Well, one of the perks of moving to this house in San Diego almost 3 years ago was the empty dirt lot next to our house that we sorta inherited. It is about 3/4 of an acre of non-buildable land per the city and as a result, is a great exploration space that I'm sure my kids will see as symbolic of their boyhood years in the future. They, along with the other neighborhood kids, have claimed it as their own personal sandlot where they've been known to dig for treasure, fight battles, and more recently- build bmx jumps. As a result, there seems to be a constant supply of shovels and bikes in the back 40 these days.

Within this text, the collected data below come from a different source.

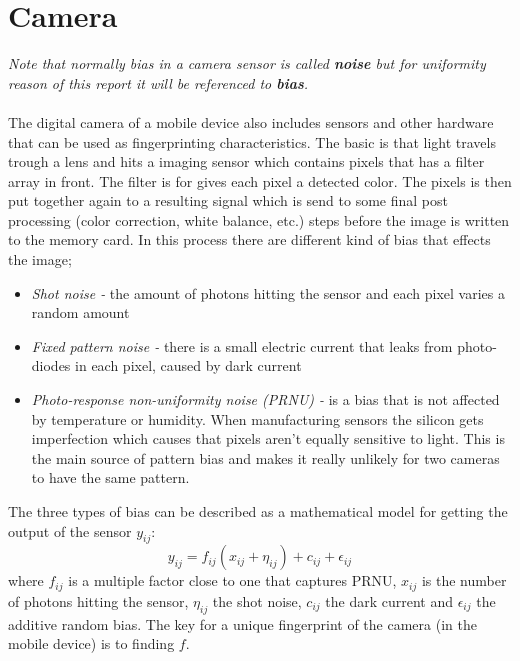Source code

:\section{Camera}\label{sec:char:camera}
\textit{Note that normally bias in a camera sensor is called \textbf{noise} but for uniformity reason of this report it will be referenced to \textbf{bias}.}\\
\\
The digital camera of a mobile device also includes sensors and other hardware that can be used as fingerprinting characteristics. The basic is that light travels trough a lens and hits a imaging sensor which contains pixels that has a filter array in front. The filter is for gives each pixel a detected color. The pixels is then put together again to a resulting signal which is send to some final post processing (color correction, white balance, etc.) steps before the image is written to the memory card. In this process there are different kind of bias that effects the image;
\begin{itemize}
	\item[] \textit{Shot noise -} the amount of photons hitting the sensor and each pixel varies a random amount
	\item[] \textit{Fixed pattern noise - }there is a small electric current that leaks from photo-diodes in each pixel, caused by dark current
	\item[] \textit{Photo-response non-uniformity noise (PRNU) -} is a bias that is not affected by temperature or humidity. When manufacturing sensors the silicon gets imperfection which causes that pixels aren't equally sensitive to light. This is the main source of pattern bias and makes it really unlikely for two cameras to have the same pattern.
\end{itemize}
The three types of bias can be described as a mathematical model for getting the output of the sensor $y_{ij}$:
$$y_{ij}=f_{ij}(x_{ij}+\eta_{ij})+c_{ij}+\epsilon_{ij}$$
where $f_{ij}$ is a multiple factor close to one that captures PRNU, $x_{ij}$ is the number of photons hitting the sensor, $\eta_{ij}$ the shot noise, $c_{ij}$ the dark current and $\epsilon_{ij}$ the additive random bias. The key for a unique fingerprint of the camera (in the mobile device) is to finding $f$.
\cite[]{sensor:camera:DCIdent}

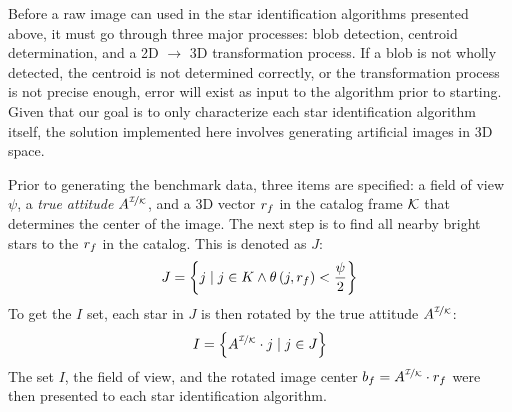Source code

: Before a raw image can used in the star identification algorithms presented above, it must go through three major
processes: blob detection, centroid determination, and a 2D $\rightarrow$ 3D transformation process.
If a blob is not wholly detected, the centroid is not determined correctly, or the transformation process
is not precise enough, error will exist as input to the algorithm prior to starting.
Given that our goal is to only characterize each star identification algorithm itself, the solution implemented here
involves generating artificial images in 3D space.

Prior to generating the benchmark data, three items are specified: a field of view $\psi$, a \textit{true attitude}
$A^{\nicefrac{\mathcal{I}}{\mathcal{K}}}$, and a 3D vector $r_f$ in the catalog frame $\mathcal{K}$ that determines
the center of the image.
The next step is to find all nearby bright stars to the $r_f$ in the catalog.
This is denoted as $J$:
\begin{equation}
    J = \left\{  j \mid j \in K \land \theta\left( j, r_f \right) < \frac{\psi}{2}  \right\}
\end{equation}
To get the $I$ set, each star in $J$ is then rotated by the true attitude $A^{\nicefrac{\mathcal{I}}{\mathcal{K}}}$:
\begin{equation}
    I = \left\{  A^{\nicefrac{\mathcal{I}}{\mathcal{K}}} \cdot j \mid j \in J  \right\}
\end{equation}
The set $I$, the field of view, and the rotated image center $b_f = A^{\nicefrac{\mathcal{I}}{\mathcal{K}}} \cdot r_f$
were then presented to each star identification algorithm.

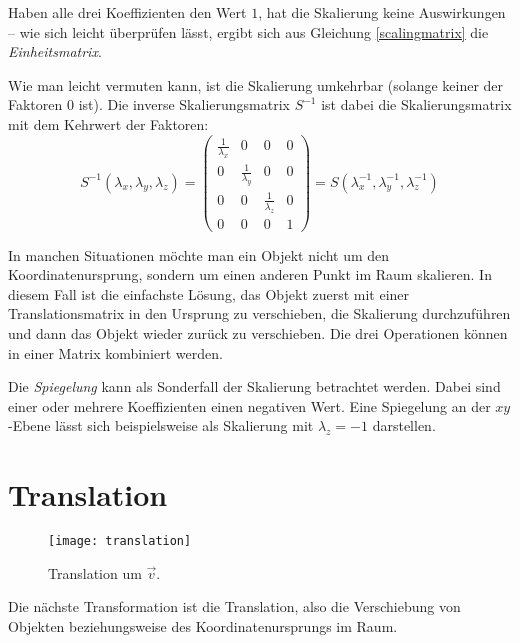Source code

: Haben alle drei Koeffizienten den Wert $1$, hat die Skalierung keine Auswirkungen -- wie sich leicht überprüfen lässt, ergibt sich aus Gleichung \ref{scalingmatrix} die \emph{Einheitsmatrix}.

Wie man leicht vermuten kann, ist die Skalierung umkehrbar (solange keiner der Faktoren 0 ist). Die inverse Skalierungsmatrix $S^{-1}$ ist dabei die Skalierungsmatrix mit dem Kehrwert der Faktoren:
\begin{equation}
 S^{-1}{(\lambda_x, \lambda_y, \lambda_z)} =
 \begin{pmatrix}
  \frac{1}{\lambda_x} & 0 & 0 & 0 \\
  0 & \frac{1}{\lambda_y} & 0 & 0 \\
  0 & 0 & \frac{1}{\lambda_z} & 0 \\
  0 & 0 & 0 & 1
 \end{pmatrix}
 = S{(\lambda_x^{-1}, \lambda_y^{-1}, \lambda_z^{-1})}
\end{equation}


In manchen Situationen möchte man ein Objekt nicht um den Koordinatenursprung, sondern um einen anderen Punkt im Raum skalieren. In diesem Fall ist die einfachste Lösung, das Objekt zuerst mit einer Translationsmatrix in den Ursprung zu verschieben, die Skalierung durchzuführen und dann das Objekt wieder zurück zu verschieben. Die drei Operationen können in einer Matrix kombiniert werden.


Die \emph{Spiegelung} kann als Sonderfall der Skalierung betrachtet werden. Dabei sind einer oder mehrere Koeffizienten einen negativen Wert. Eine Spiegelung an der $xy$-Ebene lässt sich beispielsweise als Skalierung mit $\lambda_z = -1$ darstellen.

\section{Translation}
\label{translation}

\begin{wrapfigure}{r}{0.5\textwidth}
  \texttt{[image: translation]}
  \vspace{-15pt}
  \caption{Translation um $\vec v$.}
\end{wrapfigure}

Die nächste Transformation ist die Translation, also die Verschiebung von Objekten beziehungsweise des Koordinatenursprungs im Raum.

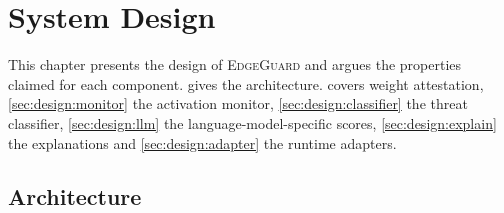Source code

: \chapter{System Design}
\label{ch:design}

This chapter presents the design of \textsc{EdgeGuard} and argues the properties claimed for
each component.  gives the architecture. 
covers weight attestation, \cref{sec:design:monitor} the activation monitor,
\cref{sec:design:classifier} the threat classifier, \cref{sec:design:llm} the
language-model-specific scores, \cref{sec:design:explain} the explanations and
\cref{sec:design:adapter} the runtime adapters.

\section{Architecture}
\label{sec:design:overview}

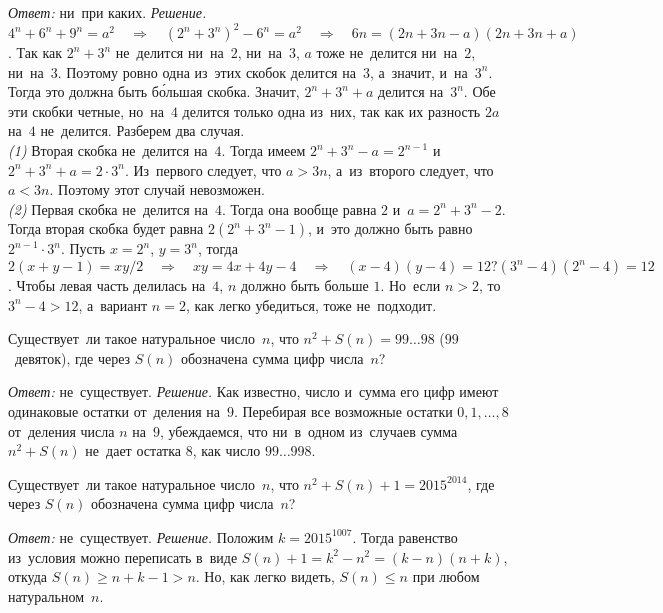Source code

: \begin{problems}
 \textit{Ответ:} ни~при каких.
 \textit{Решение.}
 \(
     4^{n} + 6^{n} + 9^{n} = a^2
 \quad\Rightarrow\quad
     (2^{n} + 3^{n})^2 - 6^{n} = a^2
 \quad\Rightarrow\quad
     6 n = (2 n + 3 n - a) (2 n + 3 n + a)
 \).
 Так как $2^{n} + 3^{n}$ не~делится ни~на~$2$, ни~на~$3$, $a$ тоже не~делится
 ни~на~$2$, ни~на~$3$.
 Поэтому ровно одна из~этих скобок делится на~$3$, а~значит, и~на~$3^{n}$.
 Тогда это должна быть б\'{о}льшая скобка.
 Значит, $2^{n} + 3^{n} + a$ делится на~$3^{n}$.
 Обе эти скобки четные, но~на~$4$ делится только одна из~них, так как их
 разность $2 a$ на~$4$ не~делится.
 Разберем два случая.
 \\
 \textit{(1)}
 Вторая скобка не~делится на~$4$.
 Тогда имеем $2^{n} + 3^{n} - a = 2^{n-1}$
 и~$2^{n} + 3^{n} + a = 2 \cdot 3^{n}$.
 Из~первого следует, что $a > 3 n$, а~из~второго следует, что $a < 3 n$.
 Поэтому этот случай невозможен.
 \\
 \textit{(2)}
 Первая скобка не~делится на~$4$.
 Тогда она вообще равна $2$ и~$a = 2^{n} + 3^{n} - 2$.
 Тогда вторая скобка будет равна $2 (2^{n} + 3^{n} - 1)$, и~это должно быть
 равно $2^{n-1} \cdot 3^{n}$.
 Пусть $x = 2^{n}$, $y = 3^{n}$, тогда
 \(
     2 (x + y - 1) = x y / 2
 \quad\Rightarrow\quad
     x y = 4 x + 4 y - 4
 \quad\Rightarrow\quad
     (x - 4) (y - 4) = 12
     ?
     (3^{n} - 4) (2^{n} - 4) = 12
 \).
 Чтобы левая часть делилась на~$4$, $n$ должно быть больше $1$.
 Но~если $n > 2$, то~$3^{n} - 4 > 12$, а~вариант $n = 2$, как легко убедиться,
 тоже не~подходит.

Существует~ли такое натуральное число~$n$, что $n^2 + S(n) = 99{\ldots}98$
($99$~девяток), где через $S(n)$ обозначена сумма цифр числа~$n$? 

 \textit{Ответ:} не~существует.
 \textit{Решение.}
 Как известно, число и~сумма его цифр имеют одинаковые остатки от~деления
 на~$9$.
 Перебирая все возможные остатки $0, 1, \ldots, 8$ от~деления числа $n$ на~$9$,
 убеждаемся, что ни~в~одном из~случаев сумма $n^{2} + S(n)$ не~дает остатка 8,
 как число $99{\ldots}998$.

Существует~ли такое натуральное число~$n$, что $n^2 + S(n) + 1 = 2015^{2014}$,
где через $S(n)$ обозначена сумма цифр числа~$n$?

 \textit{Ответ:} не~существует.
 \textit{Решение.}
 Положим $k = 2015^{1007}$.
 Тогда равенство из~условия можно переписать в~виде
 $S(n) + 1 = k^{2} - n^{2} = (k - n) (n + k)$,
 откуда $S(n) \geq n + k - 1 > n$.
 Но, как легко видеть, $S(n) \leq n$ при любом натуральном~$n$.


\end{problems}
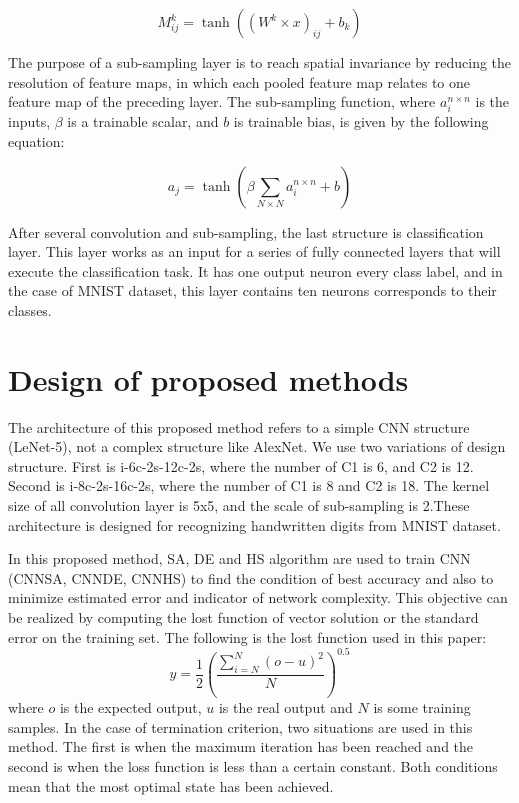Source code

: \documentclass[10pt,letterpaper]{article}
\begin{document}
\begin{equation}
M_{ij}^k=\tanh((W^k \times x)_{ij} + b_k)
\end{equation}

The purpose of a sub-sampling layer is to reach spatial invariance by reducing the resolution of feature maps, in which each pooled feature map relates to one feature map of the preceding layer. The sub-sampling function, where \(a_i^{n \times n} \) is the inputs, \( \beta \) is a trainable scalar, and \( b \) is trainable bias, is given by the following equation:

\begin{equation}
a_j=\tanh\left(\beta\sum_{N\times N}{a_i^{n \times n} + b}\right)
\end{equation}

After several convolution and sub-sampling, the last structure is classification layer. This layer works as an input for a series of fully connected layers that will execute the classification task. It has one output neuron every class label, and in the case of MNIST dataset, this layer contains ten neurons corresponds to their classes.

\section{Design of proposed methods}
The architecture of this proposed method refers to a simple CNN structure (LeNet-5), not a complex structure like AlexNet\cite{Alexnet}. We use two variations of design structure. First is i-6c-2s-12c-2s, where the number of C1 is 6, and C2 is 12. Second is i-8c-2s-16c-2s, where the number of C1 is 8 and C2 is 18. The kernel size of all convolution layer is 5x5,  and the scale of sub-sampling is 2.These architecture is designed for recognizing handwritten digits from MNIST dataset.

In this proposed method, SA, DE and HS algorithm are used to train CNN (CNNSA, CNNDE, CNNHS) to find the condition of best accuracy and also to minimize estimated error and indicator of network complexity. This objective can be realized by computing the lost function of vector solution or the standard error on the training set. The following is the lost function used in this paper:
\begin{equation}
y= \frac {1}{2} \left({\frac{\sum_{i=N}^{N}{(o - u)^2}}{N}}\right)^{0.5}
\end{equation}
where $o$ is the expected output, $u$ is the real output and $N$ is some training samples. In the case of termination criterion, two situations are used in this method. The first is when the maximum iteration has been reached and the second is when the loss function is less than a certain constant. Both conditions mean that the most optimal state has been achieved.
\end{document}
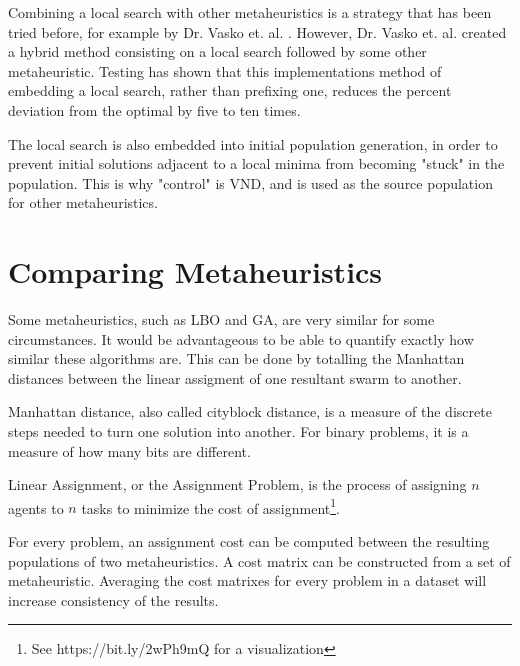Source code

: \documentclass[11pt, letterpaper, onecolumn]{article}
\begin{document}
\begin{table}[htbp]
\end{table}

Combining a local search with other metaheuristics is a strategy that has been tried before, for example by Dr. Vasko et. al. \cite{mmkp}. However, Dr. Vasko et. al. created a hybrid method consisting on a local search followed by some other metaheuristic. Testing has shown that this implementations method of embedding a local search, rather than prefixing one, reduces the percent deviation from the optimal by five to ten times. 

The local search is also embedded into initial population generation, in order to prevent initial solutions adjacent to a local minima from becoming "stuck" in the population. This is why "control" is VND, and is used as the source population for other metaheuristics. 

\section{Comparing Metaheuristics} \label{compare}

Some metaheuristics, such as LBO and GA, are very similar for some circumstances. It would be advantageous to be able to quantify exactly how similar these algorithms are. This can be done by totalling the Manhattan distances between the linear assigment of one resultant swarm to another. 

Manhattan distance, also called cityblock distance, is a measure of the discrete steps needed to turn one solution into another. For binary problems, it is a measure of how many bits are different. 

Linear Assignment, or the Assignment Problem, is the process of assigning $n$ agents to $n$ tasks to minimize the cost of assignment\footnote{See https://bit.ly/2wPh9mQ for a visualization}. 

For every problem, an assignment cost can be computed between the resulting populations of two metaheuristics. A cost matrix can be constructed from a set of metaheuristic. Averaging the cost matrixes for every problem in a dataset will increase consistency of the results. 


\end{document}
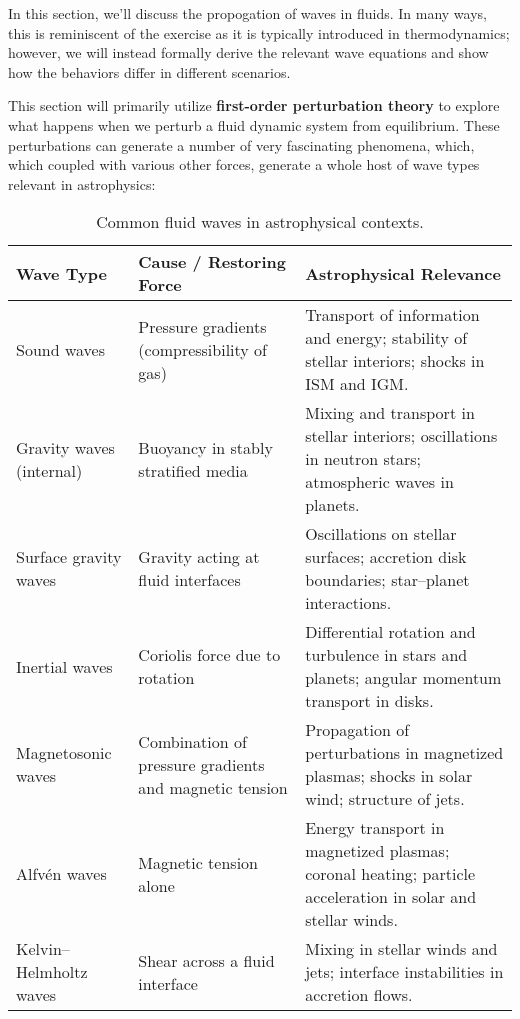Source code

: In this section, we'll discuss the propogation of waves in fluids. In many ways, this is reminiscent of the exercise as it is typically introduced in thermodynamics; however, we will instead formally derive the relevant wave equations and show how the behaviors differ in different scenarios.

This section will primarily utilize \textbf{first-order perturbation theory} to explore what happens when we perturb a fluid dynamic system from equilibrium. These perturbations can generate a number of very fascinating phenomena, which, which coupled with various other forces, generate a whole host of wave types relevant in astrophysics:
\vspace{0.5cm}
\begin{table}[h!]
\centering
\caption{Common fluid waves in astrophysical contexts.}
\begin{tabular}{l p{5cm} p{5cm}}
\hline
\textbf{Wave Type} & \textbf{Cause / Restoring Force} & \textbf{Astrophysical Relevance} \\
\hline
Sound waves & Pressure gradients (compressibility of gas) & Transport of information and energy; stability of stellar interiors; shocks in ISM and IGM. \\
Gravity waves (internal) & Buoyancy in stably stratified media & Mixing and transport in stellar interiors; oscillations in neutron stars; atmospheric waves in planets. \\
Surface gravity waves & Gravity acting at fluid interfaces & Oscillations on stellar surfaces; accretion disk boundaries; star–planet interactions. \\
Inertial waves & Coriolis force due to rotation & Differential rotation and turbulence in stars and planets; angular momentum transport in disks. \\
Magnetosonic waves & Combination of pressure gradients and magnetic tension & Propagation of perturbations in magnetized plasmas; shocks in solar wind; structure of jets. \\
Alfvén waves & Magnetic tension alone & Energy transport in magnetized plasmas; coronal heating; particle acceleration in solar and stellar winds. \\
Kelvin–Helmholtz waves & Shear across a fluid interface & Mixing in stellar winds and jets; interface instabilities in accretion flows. \\
\hline
\end{tabular}
\end{table}
\vspace{0.5cm}

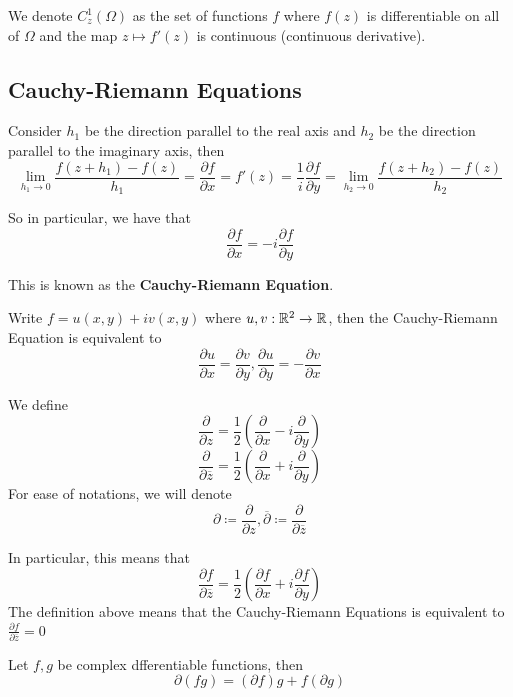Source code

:\begin{definition}
We denote $C^1_z(\Omega)$ as the set of functions $f$ where $f(z)$ is differentiable on all of $\Omega$ and the map $z \mapsto f'(z)$ is continuous (continuous derivative).
\end{definition}

\subsection{Cauchy-Riemann Equations}

Consider $h_1$ be the direction parallel to the real axis and $h_2$ be the direction parallel to the imaginary axis, then
\[\lim_{h_1 \to 0} \frac{f(z + h_1) - f(z)}{h_1} = \frac{\partial f}{\partial x} = f'(z) = \frac{1}{i} \frac{\partial f}{\partial y} = \lim_{h_2 \to 0} \frac{f(z + h_2) - f(z)}{h_2}\]

So in particular, we have that
\[\frac{\partial f}{\partial x} = -i \frac{\partial f}{\partial y}\]

This is known as the \textbf{Cauchy-Riemann Equation}.

\begin{remark}
    Write $f = u(x, y) + i v(x, y)$ where $u, v: \mathbb{R}^2 \to \mathbb{R}$, then the Cauchy-Riemann Equation is equivalent to
    \[\frac{\partial u}{\partial x} = \frac{\partial v}{\partial y}, \frac{\partial u}{\partial y} = -\frac{\partial v}{\partial x}\]
\end{remark}

\begin{definition}
We define
\[\frac{\partial}{\partial z} = \frac{1}{2}(\frac{\partial}{\partial x} - i \frac{\partial}{\partial y})\]
\[\frac{\partial}{\partial \overline{z}} = \frac{1}{2}(\frac{\partial}{\partial x} + i \frac{\partial}{\partial y})\]
For ease of notations, we will denote
\[\partial \coloneqq \frac{\partial}{\partial z}, \overline{\partial} \coloneqq \frac{\partial}{\partial \overline{z}}\]
\end{definition}

\begin{remark}
In particular, this means that
\[\frac{\partial f}{\partial \overline{z}} = \frac{1}{2}(\frac{\partial f}{\partial x} + i \frac{\partial f}{\partial y})\]
    The definition above means that the Cauchy-Riemann Equations is equivalent to $\frac{\partial f}{\partial \overline{z}} = 0$
\end{remark}

\begin{proposition}
    Let $f, g$ be complex dfferentiable functions, then
    \[\partial(f g) = (\partial f) g + f (\partial g)\]
\end{proposition}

We also have a set of jumps around the corner in the dirt off to the side of the main road. A group of dads, teens, and men who are just big kids inside have turned a barren/brush filled roadside into the land of all things dirt and big air focused called the Cuyamaca Jumps. Most of the jumps are too big for my boys (like some are 7 or 8 feet high) and usually we just go ride around them and watch other kids jump.

That was until this past Saturday when the "just-watch-others-go-big" days passed us up. My older two have now earned their flying wings (and accompanying flesh wounds) and thanks to some instruction from our newest Berry Family recruit- Matt who has stayed with us for a few weeks now and took my boys to jump school with his new bike- they are now flying in the land of all things dirt jump.

Here's 3 picture collages to see the proof I speak of...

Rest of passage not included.